Tribal daredevils in Vanuatu
If you thought bungy jumping was extreme, then perhaps you haven’t heard of Nagol, which means ‘land diving’. It involves local men and boys on Pentecost Island in Vanuatu who jump from a manmade tower with a vine secured around their legs, aiming to touch the ground with their shoulders. An annual ritual, you need to see to believe, travellers can witness this jaw dropping event between April and June each year on Thursdays, Fridays and Saturdays.
Nagol goes back nearly 15 centuries, long before the world’s first commercial bungy operation opened in 1988. Each April, when the first yam crop is ready for harvest, the people on Pentecost Island begin building towers from branches, vines and tree trunks. It takes five weeks to construct a suitable 20-30 metre tower.

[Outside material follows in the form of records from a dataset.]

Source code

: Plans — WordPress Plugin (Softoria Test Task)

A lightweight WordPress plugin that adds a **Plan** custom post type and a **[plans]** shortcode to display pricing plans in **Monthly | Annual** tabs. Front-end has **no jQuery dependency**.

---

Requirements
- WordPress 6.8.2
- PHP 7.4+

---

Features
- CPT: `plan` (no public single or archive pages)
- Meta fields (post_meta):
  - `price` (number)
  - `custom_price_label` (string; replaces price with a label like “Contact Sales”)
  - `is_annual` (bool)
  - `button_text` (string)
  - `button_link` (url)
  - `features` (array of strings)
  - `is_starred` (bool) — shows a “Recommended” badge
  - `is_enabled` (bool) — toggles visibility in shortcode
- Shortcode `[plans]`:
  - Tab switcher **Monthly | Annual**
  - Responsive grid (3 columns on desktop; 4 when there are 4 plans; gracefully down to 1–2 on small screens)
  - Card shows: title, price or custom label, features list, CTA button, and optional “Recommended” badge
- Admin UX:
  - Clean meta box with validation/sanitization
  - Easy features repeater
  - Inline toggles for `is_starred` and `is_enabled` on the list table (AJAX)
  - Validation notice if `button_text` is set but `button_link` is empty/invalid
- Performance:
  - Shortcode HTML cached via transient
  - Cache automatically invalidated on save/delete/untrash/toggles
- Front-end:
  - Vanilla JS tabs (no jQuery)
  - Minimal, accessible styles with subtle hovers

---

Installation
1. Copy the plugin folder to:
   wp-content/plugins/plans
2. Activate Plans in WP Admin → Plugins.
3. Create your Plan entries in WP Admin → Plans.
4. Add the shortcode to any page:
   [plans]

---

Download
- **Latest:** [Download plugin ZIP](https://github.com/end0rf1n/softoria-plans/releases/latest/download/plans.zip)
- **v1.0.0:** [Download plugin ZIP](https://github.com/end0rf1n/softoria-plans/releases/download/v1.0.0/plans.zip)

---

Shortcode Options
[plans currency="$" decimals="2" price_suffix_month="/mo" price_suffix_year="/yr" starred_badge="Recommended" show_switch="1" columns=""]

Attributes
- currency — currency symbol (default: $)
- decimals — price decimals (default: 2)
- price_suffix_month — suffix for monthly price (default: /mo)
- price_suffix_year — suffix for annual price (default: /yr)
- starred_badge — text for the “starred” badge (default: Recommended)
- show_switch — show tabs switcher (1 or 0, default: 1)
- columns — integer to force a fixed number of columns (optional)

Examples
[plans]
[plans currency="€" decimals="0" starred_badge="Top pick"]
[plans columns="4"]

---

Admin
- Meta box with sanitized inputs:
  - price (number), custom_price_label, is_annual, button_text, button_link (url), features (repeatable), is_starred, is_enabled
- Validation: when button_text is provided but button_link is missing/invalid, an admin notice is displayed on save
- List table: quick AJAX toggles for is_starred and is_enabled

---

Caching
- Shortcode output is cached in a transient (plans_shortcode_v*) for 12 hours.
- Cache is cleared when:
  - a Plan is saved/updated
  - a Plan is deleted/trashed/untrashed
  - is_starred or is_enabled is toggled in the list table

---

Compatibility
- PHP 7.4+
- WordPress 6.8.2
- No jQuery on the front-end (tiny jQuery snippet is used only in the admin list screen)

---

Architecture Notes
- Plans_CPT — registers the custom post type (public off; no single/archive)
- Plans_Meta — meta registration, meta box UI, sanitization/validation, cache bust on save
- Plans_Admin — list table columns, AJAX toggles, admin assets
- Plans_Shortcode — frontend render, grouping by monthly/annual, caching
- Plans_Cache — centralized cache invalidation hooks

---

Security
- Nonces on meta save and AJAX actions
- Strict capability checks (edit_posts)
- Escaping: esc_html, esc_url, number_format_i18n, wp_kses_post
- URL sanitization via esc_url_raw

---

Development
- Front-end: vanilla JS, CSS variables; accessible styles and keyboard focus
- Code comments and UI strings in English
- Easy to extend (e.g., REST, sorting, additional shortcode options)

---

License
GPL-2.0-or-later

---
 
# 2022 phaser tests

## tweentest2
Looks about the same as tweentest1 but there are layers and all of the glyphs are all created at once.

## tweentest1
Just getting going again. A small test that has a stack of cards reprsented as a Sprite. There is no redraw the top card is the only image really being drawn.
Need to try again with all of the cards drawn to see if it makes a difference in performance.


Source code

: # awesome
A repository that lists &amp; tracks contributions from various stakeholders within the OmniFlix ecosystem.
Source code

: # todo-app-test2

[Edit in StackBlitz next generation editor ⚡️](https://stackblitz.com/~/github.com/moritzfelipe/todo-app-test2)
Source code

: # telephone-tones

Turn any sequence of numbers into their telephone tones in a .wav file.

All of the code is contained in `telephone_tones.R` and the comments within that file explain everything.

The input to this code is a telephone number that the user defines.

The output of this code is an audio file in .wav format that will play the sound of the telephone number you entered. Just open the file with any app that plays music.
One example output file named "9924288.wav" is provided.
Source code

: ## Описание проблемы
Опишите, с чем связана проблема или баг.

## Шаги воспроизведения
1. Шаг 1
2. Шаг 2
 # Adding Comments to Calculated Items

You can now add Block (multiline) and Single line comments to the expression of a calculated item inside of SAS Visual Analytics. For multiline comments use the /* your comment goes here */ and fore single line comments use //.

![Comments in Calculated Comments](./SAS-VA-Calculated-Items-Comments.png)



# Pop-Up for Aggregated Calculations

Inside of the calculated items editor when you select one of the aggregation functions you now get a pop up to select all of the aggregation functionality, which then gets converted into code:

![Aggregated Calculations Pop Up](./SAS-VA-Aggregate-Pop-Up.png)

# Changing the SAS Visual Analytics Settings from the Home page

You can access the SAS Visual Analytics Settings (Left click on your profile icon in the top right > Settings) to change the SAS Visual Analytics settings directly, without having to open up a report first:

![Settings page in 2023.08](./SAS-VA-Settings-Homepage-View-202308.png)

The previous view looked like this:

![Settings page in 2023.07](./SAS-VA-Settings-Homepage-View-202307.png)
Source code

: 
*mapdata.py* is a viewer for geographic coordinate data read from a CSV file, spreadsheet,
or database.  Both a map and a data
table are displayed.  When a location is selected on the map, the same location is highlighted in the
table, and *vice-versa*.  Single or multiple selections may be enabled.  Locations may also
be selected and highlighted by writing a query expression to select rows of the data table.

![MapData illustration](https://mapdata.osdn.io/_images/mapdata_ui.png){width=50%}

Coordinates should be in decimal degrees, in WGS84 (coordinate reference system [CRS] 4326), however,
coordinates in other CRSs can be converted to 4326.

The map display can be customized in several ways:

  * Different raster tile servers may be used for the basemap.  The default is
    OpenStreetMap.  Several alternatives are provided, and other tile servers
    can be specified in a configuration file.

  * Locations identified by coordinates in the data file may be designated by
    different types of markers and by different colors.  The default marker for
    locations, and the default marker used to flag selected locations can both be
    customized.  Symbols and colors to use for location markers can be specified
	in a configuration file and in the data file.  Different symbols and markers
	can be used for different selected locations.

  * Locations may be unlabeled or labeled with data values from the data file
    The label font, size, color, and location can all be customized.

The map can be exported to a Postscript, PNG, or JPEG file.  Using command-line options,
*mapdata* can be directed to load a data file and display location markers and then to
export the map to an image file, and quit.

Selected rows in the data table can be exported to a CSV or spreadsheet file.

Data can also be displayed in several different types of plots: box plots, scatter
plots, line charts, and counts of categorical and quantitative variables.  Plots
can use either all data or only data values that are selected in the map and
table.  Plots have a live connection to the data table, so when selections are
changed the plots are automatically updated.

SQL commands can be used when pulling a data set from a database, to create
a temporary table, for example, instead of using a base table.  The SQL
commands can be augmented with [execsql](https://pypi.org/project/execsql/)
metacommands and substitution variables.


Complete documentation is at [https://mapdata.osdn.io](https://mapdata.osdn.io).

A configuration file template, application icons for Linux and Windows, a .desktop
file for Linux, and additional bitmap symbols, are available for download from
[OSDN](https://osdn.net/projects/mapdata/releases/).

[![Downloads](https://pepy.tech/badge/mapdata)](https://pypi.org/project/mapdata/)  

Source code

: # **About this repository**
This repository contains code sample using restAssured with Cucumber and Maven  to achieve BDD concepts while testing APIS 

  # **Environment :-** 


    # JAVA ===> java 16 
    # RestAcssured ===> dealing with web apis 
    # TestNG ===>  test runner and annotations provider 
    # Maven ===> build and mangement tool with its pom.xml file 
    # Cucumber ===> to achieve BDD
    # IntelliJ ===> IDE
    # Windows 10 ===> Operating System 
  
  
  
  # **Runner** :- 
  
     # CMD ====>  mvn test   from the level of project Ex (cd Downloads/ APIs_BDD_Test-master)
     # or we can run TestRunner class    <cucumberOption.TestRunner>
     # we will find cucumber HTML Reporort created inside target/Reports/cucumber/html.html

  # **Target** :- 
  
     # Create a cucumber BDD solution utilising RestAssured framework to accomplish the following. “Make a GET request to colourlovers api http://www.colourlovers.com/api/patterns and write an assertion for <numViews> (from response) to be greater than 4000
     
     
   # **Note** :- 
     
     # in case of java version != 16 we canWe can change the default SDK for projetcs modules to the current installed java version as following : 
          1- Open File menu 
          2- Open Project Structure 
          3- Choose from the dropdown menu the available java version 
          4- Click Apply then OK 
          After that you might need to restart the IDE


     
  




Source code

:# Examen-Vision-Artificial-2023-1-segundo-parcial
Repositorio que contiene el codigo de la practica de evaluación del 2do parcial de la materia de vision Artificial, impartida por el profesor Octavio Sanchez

Local men carefully select a vine, knowing that a few centimetres can make all the difference, tie the vine to their legs and dive headfirst from the tower platform at 72km per hour. The aim is to land close enough with their head curled under so that just their shoulders touch the ground. It is believed that this feat will make the ground fertile for the following year.
Land diving is reserved for the locals but travelling to Pentecost Island to witness this awe-inspiring ceremony is an incredible experience. Prepare to be swept up in the excitement as the entire village gathers together in song and dance to watch these tribal daredevils tempt fate.
Pentecost Island, which also boasts pristine beaches, reefs, untouched forests, mountains and jungles as well as exotic wildlife, is within easy reach for travellers.